The pound has lost a more moderate 3% against the euro since last summer but, given the UK imports about 30% of its food from Europe, this is still a notable inflationary force, according to Thijs Geijer, an economist at ING Research. Geijer contrasts the UK with Switzerland, where inflation is the lowest in Europe (5.4%) following an 18-month period in which the franc proved consistently strong against the euro.
Alongside the macro economic factors, there is also the commercial, and one of those is gaining more attention than any: ‘greedflation’. The most notable difference between countries here is the approach of the respective institutions.
The Bank of England, for example, has been far quicker to warn of wage restraint than price restraint. In May, it simply suggested that some businesses had seen margins squeezed and would try to rebuild margins as their costs fall. By contrast, a study by the European Central Bank pinpointed greedflation as an explanation for inflation in the eurozone hitting its highest level since the creation of the single currency. The eurozone’s central bank looked at the contribution of profits to inflation over the last 25 years, concluding that while on average profits were responsible for one-third of the inflation rate, in 2022 profits contributed to two-thirds.

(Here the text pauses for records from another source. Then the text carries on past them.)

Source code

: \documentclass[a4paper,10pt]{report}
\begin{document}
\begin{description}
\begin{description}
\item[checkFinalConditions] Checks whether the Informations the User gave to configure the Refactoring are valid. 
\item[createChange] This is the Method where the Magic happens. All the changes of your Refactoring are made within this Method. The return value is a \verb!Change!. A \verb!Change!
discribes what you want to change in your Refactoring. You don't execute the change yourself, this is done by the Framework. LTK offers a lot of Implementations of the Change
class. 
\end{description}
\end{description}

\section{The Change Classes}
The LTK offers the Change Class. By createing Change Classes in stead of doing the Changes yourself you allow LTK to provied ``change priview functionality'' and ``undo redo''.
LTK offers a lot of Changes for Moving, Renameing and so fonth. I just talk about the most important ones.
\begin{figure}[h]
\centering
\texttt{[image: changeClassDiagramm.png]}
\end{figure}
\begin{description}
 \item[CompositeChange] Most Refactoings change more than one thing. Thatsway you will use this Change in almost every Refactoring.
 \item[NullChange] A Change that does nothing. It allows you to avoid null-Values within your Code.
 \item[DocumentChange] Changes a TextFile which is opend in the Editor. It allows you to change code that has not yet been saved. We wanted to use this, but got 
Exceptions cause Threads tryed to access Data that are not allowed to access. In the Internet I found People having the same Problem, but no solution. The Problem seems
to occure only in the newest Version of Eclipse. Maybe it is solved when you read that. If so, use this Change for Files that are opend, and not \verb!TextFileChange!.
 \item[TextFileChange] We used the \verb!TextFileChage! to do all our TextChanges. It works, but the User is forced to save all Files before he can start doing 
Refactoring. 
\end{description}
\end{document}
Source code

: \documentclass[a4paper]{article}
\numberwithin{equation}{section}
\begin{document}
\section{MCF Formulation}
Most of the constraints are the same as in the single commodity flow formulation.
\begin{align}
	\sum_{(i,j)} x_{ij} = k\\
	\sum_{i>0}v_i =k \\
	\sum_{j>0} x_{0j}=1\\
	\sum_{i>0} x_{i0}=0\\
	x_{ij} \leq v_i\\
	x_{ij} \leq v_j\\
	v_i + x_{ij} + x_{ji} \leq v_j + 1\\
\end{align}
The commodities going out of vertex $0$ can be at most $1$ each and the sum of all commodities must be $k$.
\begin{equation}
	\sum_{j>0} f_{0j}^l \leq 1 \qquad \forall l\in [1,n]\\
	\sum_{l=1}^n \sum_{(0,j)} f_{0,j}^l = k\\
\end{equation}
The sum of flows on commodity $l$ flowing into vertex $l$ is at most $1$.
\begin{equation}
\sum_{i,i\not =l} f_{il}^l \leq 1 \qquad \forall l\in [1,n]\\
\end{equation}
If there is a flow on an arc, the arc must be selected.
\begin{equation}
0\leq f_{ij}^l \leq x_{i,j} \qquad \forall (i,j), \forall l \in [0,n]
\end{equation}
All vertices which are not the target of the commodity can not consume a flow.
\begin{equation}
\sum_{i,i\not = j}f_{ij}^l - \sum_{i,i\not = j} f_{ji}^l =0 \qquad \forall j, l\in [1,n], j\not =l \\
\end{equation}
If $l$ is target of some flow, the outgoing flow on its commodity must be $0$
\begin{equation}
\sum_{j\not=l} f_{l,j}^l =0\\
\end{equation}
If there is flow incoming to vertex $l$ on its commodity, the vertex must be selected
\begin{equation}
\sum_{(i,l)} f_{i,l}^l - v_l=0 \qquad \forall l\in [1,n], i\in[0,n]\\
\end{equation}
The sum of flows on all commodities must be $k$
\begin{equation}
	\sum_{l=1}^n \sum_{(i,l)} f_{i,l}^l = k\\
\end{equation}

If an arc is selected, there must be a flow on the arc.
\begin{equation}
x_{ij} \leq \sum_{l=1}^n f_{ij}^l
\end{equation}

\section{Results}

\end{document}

European countries have also been quicker to intervene recently as they strive to curb food inflation. In France, for example, where food inflation is at 15.9%, the government has made a loose agreement with supermarkets to reduce the price on a selection of products “to the lowest possible level”.
Cut sales taxes
Hungary has implemented a firmer policy in which certain food items must be discounted by at least 10% compared with the lowest price in the past 30 days. Spain, Portugal and Italy are among those to cut sales taxes on food products to ease the burden on shoppers.
The UK is now considering following the lead set by France in asking supermarkets to cap prices on a selection of items, according to reports in the Daily Telegraph last week. While the plans are still only at “the drawing board stage”, they have already been given short shrift by supermarkets and MPs alike.
“This will not make a jot of difference to prices,” said Andrew Opie, director of food and sustainability at the BRC, who instead blamed the government’s “muddle of new regulation” for keeping prices high.
Independent experts tend to agree. “We believe [price caps] will not affect pricing strategies significantly,” said the Economist Intelligence Unit in a recent briefing. It argued that rather than supermarkets being the main inflictors of excess profit, comparisons of food price indices across the supply chain “suggest that food producers have been raising prices more rapidly than retailers, generating substantial profits as commodity prices fall”.
It will take a brave Downing Street to implement any caps in the face of such evidence-backed resistance.